** Data records follows **

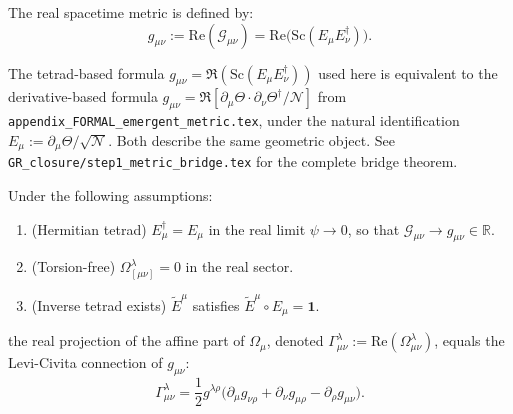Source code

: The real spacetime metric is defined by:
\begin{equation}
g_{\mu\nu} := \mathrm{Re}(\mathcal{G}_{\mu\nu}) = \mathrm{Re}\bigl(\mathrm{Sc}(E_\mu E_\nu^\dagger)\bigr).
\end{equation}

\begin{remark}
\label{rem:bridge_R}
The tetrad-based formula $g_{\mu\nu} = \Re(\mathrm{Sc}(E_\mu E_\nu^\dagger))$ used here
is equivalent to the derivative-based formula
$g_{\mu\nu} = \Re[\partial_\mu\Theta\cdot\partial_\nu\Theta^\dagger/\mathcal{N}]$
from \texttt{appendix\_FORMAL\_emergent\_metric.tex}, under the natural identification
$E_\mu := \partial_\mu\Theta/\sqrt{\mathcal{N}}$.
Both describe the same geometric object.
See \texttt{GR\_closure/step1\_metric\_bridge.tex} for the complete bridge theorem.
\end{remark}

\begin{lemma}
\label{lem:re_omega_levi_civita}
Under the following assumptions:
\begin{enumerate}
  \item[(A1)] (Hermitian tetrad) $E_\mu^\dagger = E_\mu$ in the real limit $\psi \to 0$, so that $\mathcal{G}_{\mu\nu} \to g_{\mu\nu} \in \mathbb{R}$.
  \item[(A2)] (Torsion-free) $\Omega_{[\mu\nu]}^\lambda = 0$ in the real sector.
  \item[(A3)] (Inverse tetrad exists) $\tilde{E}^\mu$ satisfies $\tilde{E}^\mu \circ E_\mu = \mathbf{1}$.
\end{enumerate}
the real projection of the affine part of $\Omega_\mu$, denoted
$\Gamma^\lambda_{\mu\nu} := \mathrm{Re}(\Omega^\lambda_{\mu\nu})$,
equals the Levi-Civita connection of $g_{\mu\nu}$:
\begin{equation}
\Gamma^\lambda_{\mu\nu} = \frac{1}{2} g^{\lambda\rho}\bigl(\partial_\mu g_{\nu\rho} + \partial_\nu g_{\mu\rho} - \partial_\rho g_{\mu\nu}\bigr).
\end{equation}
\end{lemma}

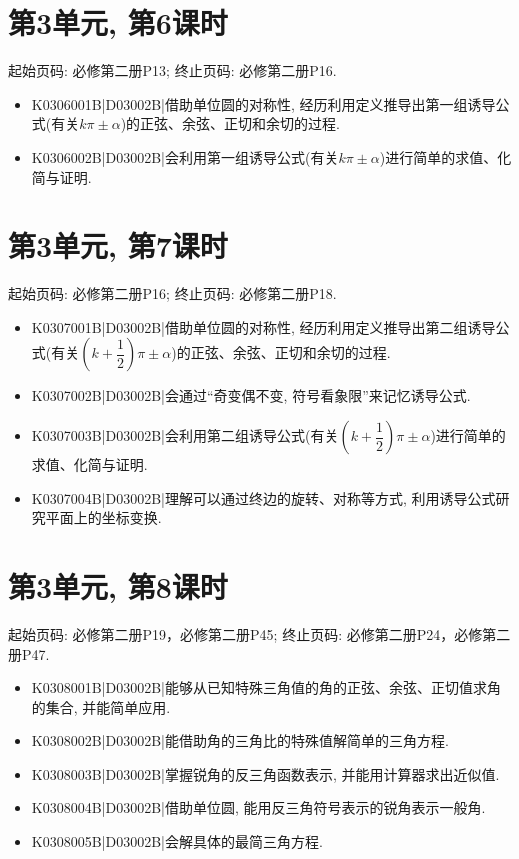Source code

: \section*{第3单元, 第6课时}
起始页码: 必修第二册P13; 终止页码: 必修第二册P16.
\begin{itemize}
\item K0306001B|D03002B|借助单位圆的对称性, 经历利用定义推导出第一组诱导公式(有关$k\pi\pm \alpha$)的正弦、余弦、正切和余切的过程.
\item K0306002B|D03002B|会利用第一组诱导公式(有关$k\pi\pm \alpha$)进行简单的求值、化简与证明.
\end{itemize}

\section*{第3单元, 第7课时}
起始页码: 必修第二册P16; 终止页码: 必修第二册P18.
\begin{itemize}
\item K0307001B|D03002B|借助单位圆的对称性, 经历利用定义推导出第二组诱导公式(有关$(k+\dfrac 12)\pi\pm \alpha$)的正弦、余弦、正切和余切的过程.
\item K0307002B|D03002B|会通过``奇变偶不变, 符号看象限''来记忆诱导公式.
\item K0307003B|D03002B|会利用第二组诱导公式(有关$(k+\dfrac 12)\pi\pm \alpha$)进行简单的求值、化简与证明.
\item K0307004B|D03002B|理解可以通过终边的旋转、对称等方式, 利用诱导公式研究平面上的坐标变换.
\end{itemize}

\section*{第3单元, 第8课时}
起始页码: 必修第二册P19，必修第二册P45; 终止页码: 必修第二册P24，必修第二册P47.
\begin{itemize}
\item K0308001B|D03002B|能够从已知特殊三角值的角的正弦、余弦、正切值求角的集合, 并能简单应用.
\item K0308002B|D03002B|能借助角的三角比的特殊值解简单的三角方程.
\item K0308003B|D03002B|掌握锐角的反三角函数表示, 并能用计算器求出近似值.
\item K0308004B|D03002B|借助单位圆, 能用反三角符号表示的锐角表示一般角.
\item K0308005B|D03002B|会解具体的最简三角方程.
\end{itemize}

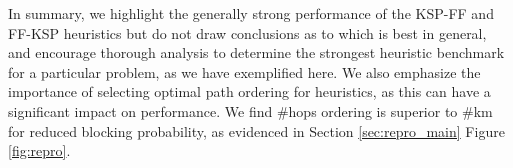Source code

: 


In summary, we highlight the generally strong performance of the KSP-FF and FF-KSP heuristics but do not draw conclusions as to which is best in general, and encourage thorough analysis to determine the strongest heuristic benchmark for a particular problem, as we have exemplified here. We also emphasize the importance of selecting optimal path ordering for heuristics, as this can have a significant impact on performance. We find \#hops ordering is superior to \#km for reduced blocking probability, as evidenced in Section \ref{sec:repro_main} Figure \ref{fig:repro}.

** End of Data records **

- **About this task**
Make a word-for-word repeat of the material, skipping all pictures.

- **Your response**
Source code

: The real spacetime metric is defined by:
\begin{equation}
g_{\mu\nu} := \mathrm{Re}(\mathcal{G}_{\mu\nu}) = \mathrm{Re}\bigl(\mathrm{Sc}(E_\mu E_\nu^\dagger)\bigr).
\end{equation}

\begin{remark}
\label{rem:bridge_R}
The tetrad-based formula $g_{\mu\nu} = \Re(\mathrm{Sc}(E_\mu E_\nu^\dagger))$ used here
is equivalent to the derivative-based formula
$g_{\mu\nu} = \Re[\partial_\mu\Theta\cdot\partial_\nu\Theta^\dagger/\mathcal{N}]$
from \texttt{appendix\_FORMAL\_emergent\_metric.tex}, under the natural identification
$E_\mu := \partial_\mu\Theta/\sqrt{\mathcal{N}}$.
Both describe the same geometric object.
See \texttt{GR\_closure/step1\_metric\_bridge.tex} for the complete bridge theorem.
\end{remark}

\begin{lemma}
\label{lem:re_omega_levi_civita}
Under the following assumptions:
\begin{enumerate}
  \item[(A1)] (Hermitian tetrad) $E_\mu^\dagger = E_\mu$ in the real limit $\psi \to 0$, so that $\mathcal{G}_{\mu\nu} \to g_{\mu\nu} \in \mathbb{R}$.
  \item[(A2)] (Torsion-free) $\Omega_{[\mu\nu]}^\lambda = 0$ in the real sector.
  \item[(A3)] (Inverse tetrad exists) $\tilde{E}^\mu$ satisfies $\tilde{E}^\mu \circ E_\mu = \mathbf{1}$.
\end{enumerate}
the real projection of the affine part of $\Omega_\mu$, denoted
$\Gamma^\lambda_{\mu\nu} := \mathrm{Re}(\Omega^\lambda_{\mu\nu})$,
equals the Levi-Civita connection of $g_{\mu\nu}$:
\begin{equation}
\Gamma^\lambda_{\mu\nu} = \frac{1}{2} g^{\lambda\rho}\bigl(\partial_\mu g_{\nu\rho} + \partial_\nu g_{\mu\rho} - \partial_\rho g_{\mu\nu}\bigr).
\end{equation}
\end{lemma}

Source code

: \section*{第3单元, 第6课时}
起始页码: 必修第二册P13; 终止页码: 必修第二册P16.
\begin{itemize}
\item K0306001B|D03002B|借助单位圆的对称性, 经历利用定义推导出第一组诱导公式(有关$k\pi\pm \alpha$)的正弦、余弦、正切和余切的过程.
\item K0306002B|D03002B|会利用第一组诱导公式(有关$k\pi\pm \alpha$)进行简单的求值、化简与证明.
\end{itemize}

\section*{第3单元, 第7课时}
起始页码: 必修第二册P16; 终止页码: 必修第二册P18.
\begin{itemize}
\item K0307001B|D03002B|借助单位圆的对称性, 经历利用定义推导出第二组诱导公式(有关$(k+\dfrac 12)\pi\pm \alpha$)的正弦、余弦、正切和余切的过程.
\item K0307002B|D03002B|会通过``奇变偶不变, 符号看象限''来记忆诱导公式.
\item K0307003B|D03002B|会利用第二组诱导公式(有关$(k+\dfrac 12)\pi\pm \alpha$)进行简单的求值、化简与证明.
\item K0307004B|D03002B|理解可以通过终边的旋转、对称等方式, 利用诱导公式研究平面上的坐标变换.
\end{itemize}

\section*{第3单元, 第8课时}
起始页码: 必修第二册P19，必修第二册P45; 终止页码: 必修第二册P24，必修第二册P47.
\begin{itemize}
\item K0308001B|D03002B|能够从已知特殊三角值的角的正弦、余弦、正切值求角的集合, 并能简单应用.
\item K0308002B|D03002B|能借助角的三角比的特殊值解简单的三角方程.
\item K0308003B|D03002B|掌握锐角的反三角函数表示, 并能用计算器求出近似值.
\item K0308004B|D03002B|借助单位圆, 能用反三角符号表示的锐角表示一般角.
\item K0308005B|D03002B|会解具体的最简三角方程.
\end{itemize}

Source code

: 


In summary, we highlight the generally strong performance of the KSP-FF and FF-KSP heuristics but do not draw conclusions as to which is best in general, and encourage thorough analysis to determine the strongest heuristic benchmark for a particular problem, as we have exemplified here. We also emphasize the importance of selecting optimal path ordering for heuristics, as this can have a significant impact on performance. We find \#hops ordering is superior to \#km for reduced blocking probability, as evidenced in Section \ref{sec:repro_main} Figure \ref{fig:repro}.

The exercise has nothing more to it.